++++ Information supplied

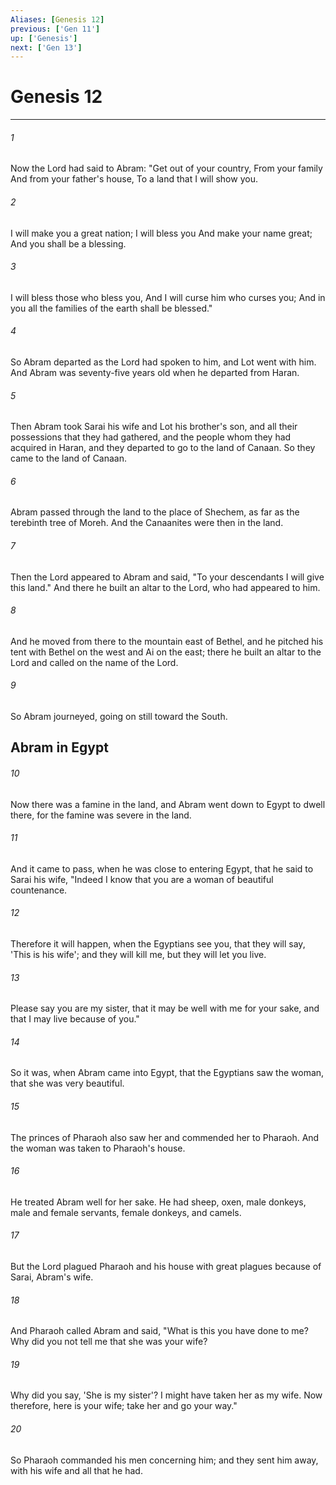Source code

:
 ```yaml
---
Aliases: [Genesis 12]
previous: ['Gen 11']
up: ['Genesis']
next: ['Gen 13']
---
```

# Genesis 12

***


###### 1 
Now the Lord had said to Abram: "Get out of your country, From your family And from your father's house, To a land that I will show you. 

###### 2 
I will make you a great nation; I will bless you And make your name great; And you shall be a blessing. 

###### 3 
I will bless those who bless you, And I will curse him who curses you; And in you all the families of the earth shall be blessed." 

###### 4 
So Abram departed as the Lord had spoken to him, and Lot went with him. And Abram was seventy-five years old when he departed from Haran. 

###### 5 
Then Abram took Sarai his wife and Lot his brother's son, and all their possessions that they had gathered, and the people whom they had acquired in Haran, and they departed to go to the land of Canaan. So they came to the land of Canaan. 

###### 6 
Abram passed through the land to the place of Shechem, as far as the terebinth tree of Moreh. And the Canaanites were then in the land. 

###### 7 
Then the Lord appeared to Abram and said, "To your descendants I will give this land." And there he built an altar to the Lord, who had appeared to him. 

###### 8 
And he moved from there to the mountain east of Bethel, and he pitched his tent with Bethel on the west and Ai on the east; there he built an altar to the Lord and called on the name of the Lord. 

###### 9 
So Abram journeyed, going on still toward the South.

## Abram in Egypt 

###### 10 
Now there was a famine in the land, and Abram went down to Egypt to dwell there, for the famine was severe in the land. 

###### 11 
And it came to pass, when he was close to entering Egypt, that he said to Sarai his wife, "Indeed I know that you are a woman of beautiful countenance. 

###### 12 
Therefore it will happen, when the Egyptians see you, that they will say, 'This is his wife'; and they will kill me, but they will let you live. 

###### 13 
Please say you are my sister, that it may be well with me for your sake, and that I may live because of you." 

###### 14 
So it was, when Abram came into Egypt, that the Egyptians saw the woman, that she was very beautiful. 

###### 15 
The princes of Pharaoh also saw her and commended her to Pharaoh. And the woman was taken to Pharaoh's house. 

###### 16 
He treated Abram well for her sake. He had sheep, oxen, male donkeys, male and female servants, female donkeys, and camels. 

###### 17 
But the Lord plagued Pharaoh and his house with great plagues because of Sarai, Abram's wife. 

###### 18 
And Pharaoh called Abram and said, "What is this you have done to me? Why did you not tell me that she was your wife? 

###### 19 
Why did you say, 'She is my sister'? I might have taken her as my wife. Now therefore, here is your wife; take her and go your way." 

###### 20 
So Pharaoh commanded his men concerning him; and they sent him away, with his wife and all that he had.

++++++++

▶ _What you need to do_
From the data, pick out every line that includes "Sarai".

▶ _Reply to the exercise_
Then Abram took Sarai his wife and Lot his brother's son, and all their possessions that they had gathered, and the people whom they had acquired in Haran, and they departed to go to the land of Canaan. So they came to the land of Canaan. 
And it came to pass, when he was close to entering Egypt, that he said to Sarai his wife, "Indeed I know that you are a woman of beautiful countenance. 
But the Lord plagued Pharaoh and his house with great plagues because of Sarai, Abram's wife. 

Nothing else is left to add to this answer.